▶ HOW TO COMPLETE THIS TASK: An exact repetition of the data is required; no picture should appear in it.

Records contained in a dataset:
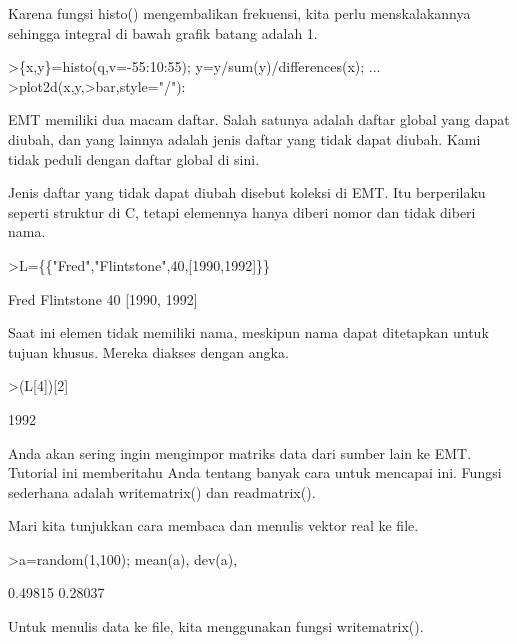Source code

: \documentclass{article}
\begin{document}
\begin{eulernotebook}
\begin{eulercomment}
\begin{eulercomment}
\begin{eulercomment}
Karena fungsi histo() mengembalikan frekuensi, kita perlu
menskalakannya sehingga integral di bawah grafik batang adalah 1.
\end{eulercomment}
\begin{eulerprompt}
>\{x,y\}=histo(q,v=-55:10:55); y=y/sum(y)/differences(x); ...
>plot2d(x,y,>bar,style="/"):
\end{eulerprompt}
\begin{eulercomment}
EMT memiliki dua macam daftar. Salah satunya adalah daftar global yang
dapat diubah, dan yang lainnya adalah jenis daftar yang tidak dapat
diubah. Kami tidak peduli dengan daftar global di sini.

Jenis daftar yang tidak dapat diubah disebut koleksi di EMT. Itu
berperilaku seperti struktur di C, tetapi elemennya hanya diberi nomor
dan tidak diberi nama.
\end{eulercomment}
\begin{eulerprompt}
>L=\{\{"Fred","Flintstone",40,[1990,1992]\}\}
\end{eulerprompt}
\begin{euleroutput}
  Fred
  Flintstone
  40
  [1990,  1992]
\end{euleroutput}
\begin{eulercomment}
Saat ini elemen tidak memiliki nama, meskipun nama dapat ditetapkan
untuk tujuan khusus. Mereka diakses dengan angka.
\end{eulercomment}
\begin{eulerprompt}
>(L[4])[2]
\end{eulerprompt}
\begin{euleroutput}
  1992
\end{euleroutput}
\begin{eulercomment}
Anda akan sering ingin mengimpor matriks data dari sumber lain ke EMT.
Tutorial ini memberitahu Anda tentang banyak cara untuk mencapai ini.
Fungsi sederhana adalah writematrix() dan readmatrix().

Mari kita tunjukkan cara membaca dan menulis vektor real ke file.
\end{eulercomment}
\begin{eulerprompt}
>a=random(1,100); mean(a), dev(a),
\end{eulerprompt}
\begin{euleroutput}
  0.49815
  0.28037
\end{euleroutput}
\begin{eulercomment}
Untuk menulis data ke file, kita menggunakan fungsi writematrix().


\end{eulercomment}
\end{eulercomment}
\end{eulercomment}
\end{eulernotebook}
\end{document}
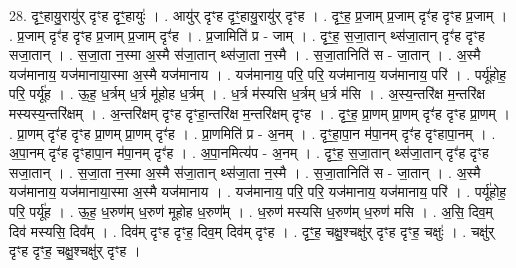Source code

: \documentclass[17pt]{extarticle}
\begin{document}
28. दृꣳ॒॒हायु॒रायु॑र् दृꣳह दृꣳ॒॒हायुः॑ । . आयु॑र् दृꣳह दृꣳ॒॒हायु॒रायु॑र् दृꣳह । . दृꣳ॒॒ह॒ प्र॒जाम् प्र॒जाम् दृꣳ॑ह दृꣳह प्र॒जाम् । . प्र॒जाम् दृꣳ॑ह दृꣳह प्र॒जाम् प्र॒जाम् दृꣳ॑ह । . प्र॒जामिति॑ प्र - जाम् । . दृꣳ॒॒ह॒ स॒जा॒तान् थ्स॑जा॒तान् दृꣳ॑ह दृꣳह सजा॒तान् । . स॒जा॒ता न॒स्मा अ॒स्मै स॑जा॒तान् थ्स॑जा॒ता न॒स्मै । . स॒जा॒तानिति॑ स - जा॒तान् । . अ॒स्मै यज॑मानाय॒ यज॑मानाया॒स्मा अ॒स्मै यज॑मानाय । . यज॑मानाय॒ परि॒ परि॒ यज॑मानाय॒ यज॑मानाय॒ परि॑ । . पर्यू॑होह॒ परि॒ पर्यू॑ह । . ऊ॒ह॒ ध॒र्त्रम् ध॒र्त्र मू॑होह ध॒र्त्रम् । . ध॒र्त्र म॑स्यसि ध॒र्त्रम् ध॒र्त्र म॑सि । . अ॒स्य॒न्तरि॑क्ष म॒न्तरि॑क्ष मस्यस्य॒न्तरि॑क्षम् । . अ॒न्तरि॑क्षम् दृꣳह दृꣳहा॒न्तरि॑क्ष म॒न्तरि॑क्षम् दृꣳह । . दृꣳ॒॒ह॒ प्रा॒णम् प्रा॒णम् दृꣳ॑ह दृꣳह प्रा॒णम् । . प्रा॒णम् दृꣳ॑ह दृꣳह प्रा॒णम् प्रा॒णम् दृꣳ॑ह । . प्रा॒णमिति॑ प्र - अ॒नम् । . दृꣳ॒॒हा॒पा॒न म॑पा॒नम् दृꣳ॑ह दृꣳहापा॒नम् । . अ॒पा॒नम् दृꣳ॑ह दृꣳहापा॒न म॑पा॒नम् दृꣳ॑ह । . अ॒पा॒नमित्य॑प - अ॒नम् । . दृꣳ॒॒ह॒ स॒जा॒तान् थ्स॑जा॒तान् दृꣳ॑ह दृꣳह सजा॒तान् । . स॒जा॒ता न॒स्मा अ॒स्मै स॑जा॒तान् थ्स॑जा॒ता न॒स्मै । . स॒जा॒तानिति॑ स - जा॒तान् । . अ॒स्मै यज॑मानाय॒ यज॑मानाया॒स्मा अ॒स्मै यज॑मानाय । . यज॑मानाय॒ परि॒ परि॒ यज॑मानाय॒ यज॑मानाय॒ परि॑ । . पर्यू॑होह॒ परि॒ पर्यू॑ह । . ऊ॒ह॒ ध॒रुण॑म् ध॒रुण॑ मूहोह ध॒रुण᳚म् । . ध॒रुण॑ मस्यसि ध॒रुण॑म् ध॒रुण॑ मसि । . अ॒सि॒ दिव॒म् दिव॑ मस्यसि॒ दिव᳚म् । . दिव॑म् दृꣳह दृꣳह॒ दिव॒म् दिव॑म् दृꣳह । . दृꣳ॒॒ह॒ चक्षु॒श्चक्षु॑र् दृꣳह दृꣳह॒ चक्षुः॑ । . चक्षु॑र् दृꣳह दृꣳह॒ चक्षु॒श्चक्षु॑र् दृꣳह । \newline
\end{document}
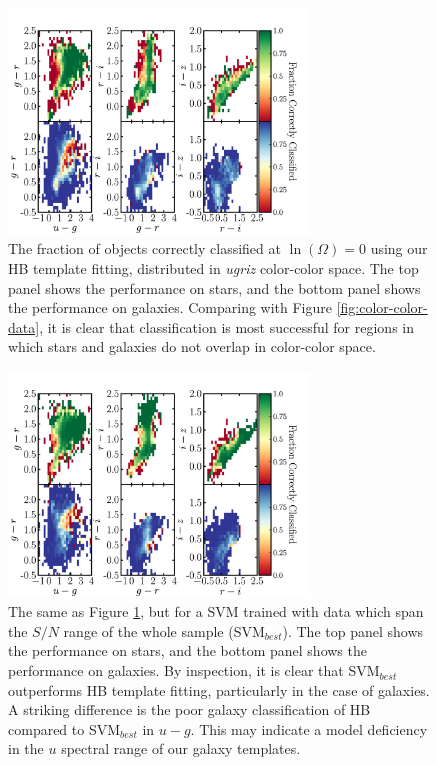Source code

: \documentclass[12pt,preprint]{aastex}
\begin{document}
\begin{figure}
\centering
 \includegraphics[clip=true, trim=0cm 0cm 0.0cm 0.cm,width=8cm]{fig5.pdf}
\caption{The fraction of objects correctly classified at
  $\ln(\Omega)=0$ using our HB template fitting, distributed in {\it
    ugriz} color-color space.  The top panel shows the performance on stars, and the bottom panel shows the performance on galaxies.  Comparing with Figure
  \ref{fig:color-color-data}, it is clear that classification is most
  successful for regions in which stars and galaxies do not overlap in
  color-color space.}
\label{fig:color-color-hb-fraction}
\end{figure}

\begin{figure}
\centering
 \includegraphics[clip=true, trim=0cm 0cm 0.0cm 0.cm,width=8cm]{fig6.pdf}
\caption{The same as Figure \ref{fig:color-color-hb-fraction}, but for
  a SVM trained with data which span the $S/N$ range of the whole sample
  (SVM$_{best}$).  The top panel shows the performance on stars, and
  the bottom panel shows the performance on galaxies.  By inspection,
  it is clear that SVM$_{best}$ outperforms HB template fitting,
  particularly in the case of galaxies.  A striking difference is the
  poor galaxy classification of HB compared to SVM$_{best}$ in $u-g$.
  This may indicate a model deficiency in the $u$ spectral range of
  our galaxy templates.}
\label{fig:color-color-svm-fraction}
\end{figure}
\end{document}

▶ RESULT OF THE TASK:
Source code

: \documentclass{article}
\begin{document}
\begin{eulernotebook}
\begin{eulercomment}
\begin{eulercomment}
\begin{eulercomment}
Karena fungsi histo() mengembalikan frekuensi, kita perlu
menskalakannya sehingga integral di bawah grafik batang adalah 1.
\end{eulercomment}
\begin{eulerprompt}
>\{x,y\}=histo(q,v=-55:10:55); y=y/sum(y)/differences(x); ...
>plot2d(x,y,>bar,style="/"):
\end{eulerprompt}
\begin{eulercomment}
EMT memiliki dua macam daftar. Salah satunya adalah daftar global yang
dapat diubah, dan yang lainnya adalah jenis daftar yang tidak dapat
diubah. Kami tidak peduli dengan daftar global di sini.

Jenis daftar yang tidak dapat diubah disebut koleksi di EMT. Itu
berperilaku seperti struktur di C, tetapi elemennya hanya diberi nomor
dan tidak diberi nama.
\end{eulercomment}
\begin{eulerprompt}
>L=\{\{"Fred","Flintstone",40,[1990,1992]\}\}
\end{eulerprompt}
\begin{euleroutput}
  Fred
  Flintstone
  40
  [1990,  1992]
\end{euleroutput}
\begin{eulercomment}
Saat ini elemen tidak memiliki nama, meskipun nama dapat ditetapkan
untuk tujuan khusus. Mereka diakses dengan angka.
\end{eulercomment}
\begin{eulerprompt}
>(L[4])[2]
\end{eulerprompt}
\begin{euleroutput}
  1992
\end{euleroutput}
\begin{eulercomment}
Anda akan sering ingin mengimpor matriks data dari sumber lain ke EMT.
Tutorial ini memberitahu Anda tentang banyak cara untuk mencapai ini.
Fungsi sederhana adalah writematrix() dan readmatrix().

Mari kita tunjukkan cara membaca dan menulis vektor real ke file.
\end{eulercomment}
\begin{eulerprompt}
>a=random(1,100); mean(a), dev(a),
\end{eulerprompt}
\begin{euleroutput}
  0.49815
  0.28037
\end{euleroutput}
\begin{eulercomment}
Untuk menulis data ke file, kita menggunakan fungsi writematrix().


\end{eulercomment}
\end{eulercomment}
\end{eulercomment}
\end{eulernotebook}
\end{document}
Source code

: \documentclass[17pt]{extarticle}
\begin{document}
28. दृꣳ॒॒हायु॒रायु॑र् दृꣳह दृꣳ॒॒हायुः॑ । . आयु॑र् दृꣳह दृꣳ॒॒हायु॒रायु॑र् दृꣳह । . दृꣳ॒॒ह॒ प्र॒जाम् प्र॒जाम् दृꣳ॑ह दृꣳह प्र॒जाम् । . प्र॒जाम् दृꣳ॑ह दृꣳह प्र॒जाम् प्र॒जाम् दृꣳ॑ह । . प्र॒जामिति॑ प्र - जाम् । . दृꣳ॒॒ह॒ स॒जा॒तान् थ्स॑जा॒तान् दृꣳ॑ह दृꣳह सजा॒तान् । . स॒जा॒ता न॒स्मा अ॒स्मै स॑जा॒तान् थ्स॑जा॒ता न॒स्मै । . स॒जा॒तानिति॑ स - जा॒तान् । . अ॒स्मै यज॑मानाय॒ यज॑मानाया॒स्मा अ॒स्मै यज॑मानाय । . यज॑मानाय॒ परि॒ परि॒ यज॑मानाय॒ यज॑मानाय॒ परि॑ । . पर्यू॑होह॒ परि॒ पर्यू॑ह । . ऊ॒ह॒ ध॒र्त्रम् ध॒र्त्र मू॑होह ध॒र्त्रम् । . ध॒र्त्र म॑स्यसि ध॒र्त्रम् ध॒र्त्र म॑सि । . अ॒स्य॒न्तरि॑क्ष म॒न्तरि॑क्ष मस्यस्य॒न्तरि॑क्षम् । . अ॒न्तरि॑क्षम् दृꣳह दृꣳहा॒न्तरि॑क्ष म॒न्तरि॑क्षम् दृꣳह । . दृꣳ॒॒ह॒ प्रा॒णम् प्रा॒णम् दृꣳ॑ह दृꣳह प्रा॒णम् । . प्रा॒णम् दृꣳ॑ह दृꣳह प्रा॒णम् प्रा॒णम् दृꣳ॑ह । . प्रा॒णमिति॑ प्र - अ॒नम् । . दृꣳ॒॒हा॒पा॒न म॑पा॒नम् दृꣳ॑ह दृꣳहापा॒नम् । . अ॒पा॒नम् दृꣳ॑ह दृꣳहापा॒न म॑पा॒नम् दृꣳ॑ह । . अ॒पा॒नमित्य॑प - अ॒नम् । . दृꣳ॒॒ह॒ स॒जा॒तान् थ्स॑जा॒तान् दृꣳ॑ह दृꣳह सजा॒तान् । . स॒जा॒ता न॒स्मा अ॒स्मै स॑जा॒तान् थ्स॑जा॒ता न॒स्मै । . स॒जा॒तानिति॑ स - जा॒तान् । . अ॒स्मै यज॑मानाय॒ यज॑मानाया॒स्मा अ॒स्मै यज॑मानाय । . यज॑मानाय॒ परि॒ परि॒ यज॑मानाय॒ यज॑मानाय॒ परि॑ । . पर्यू॑होह॒ परि॒ पर्यू॑ह । . ऊ॒ह॒ ध॒रुण॑म् ध॒रुण॑ मूहोह ध॒रुण᳚म् । . ध॒रुण॑ मस्यसि ध॒रुण॑म् ध॒रुण॑ मसि । . अ॒सि॒ दिव॒म् दिव॑ मस्यसि॒ दिव᳚म् । . दिव॑म् दृꣳह दृꣳह॒ दिव॒म् दिव॑म् दृꣳह । . दृꣳ॒॒ह॒ चक्षु॒श्चक्षु॑र् दृꣳह दृꣳह॒ चक्षुः॑ । . चक्षु॑र् दृꣳह दृꣳह॒ चक्षु॒श्चक्षु॑र् दृꣳह । \newline
\end{document}
Source code

: \documentclass[12pt,preprint]{aastex}
\begin{document}
\begin{figure}
\centering
 \includegraphics[clip=true, trim=0cm 0cm 0.0cm 0.cm,width=8cm]{fig5.pdf}
\caption{The fraction of objects correctly classified at
  $\ln(\Omega)=0$ using our HB template fitting, distributed in {\it
    ugriz} color-color space.  The top panel shows the performance on stars, and the bottom panel shows the performance on galaxies.  Comparing with Figure
  \ref{fig:color-color-data}, it is clear that classification is most
  successful for regions in which stars and galaxies do not overlap in
  color-color space.}
\label{fig:color-color-hb-fraction}
\end{figure}

\begin{figure}
\centering
 \includegraphics[clip=true, trim=0cm 0cm 0.0cm 0.cm,width=8cm]{fig6.pdf}
\caption{The same as Figure \ref{fig:color-color-hb-fraction}, but for
  a SVM trained with data which span the $S/N$ range of the whole sample
  (SVM$_{best}$).  The top panel shows the performance on stars, and
  the bottom panel shows the performance on galaxies.  By inspection,
  it is clear that SVM$_{best}$ outperforms HB template fitting,
  particularly in the case of galaxies.  A striking difference is the
  poor galaxy classification of HB compared to SVM$_{best}$ in $u-g$.
  This may indicate a model deficiency in the $u$ spectral range of
  our galaxy templates.}
\label{fig:color-color-svm-fraction}
\end{figure}
\end{document}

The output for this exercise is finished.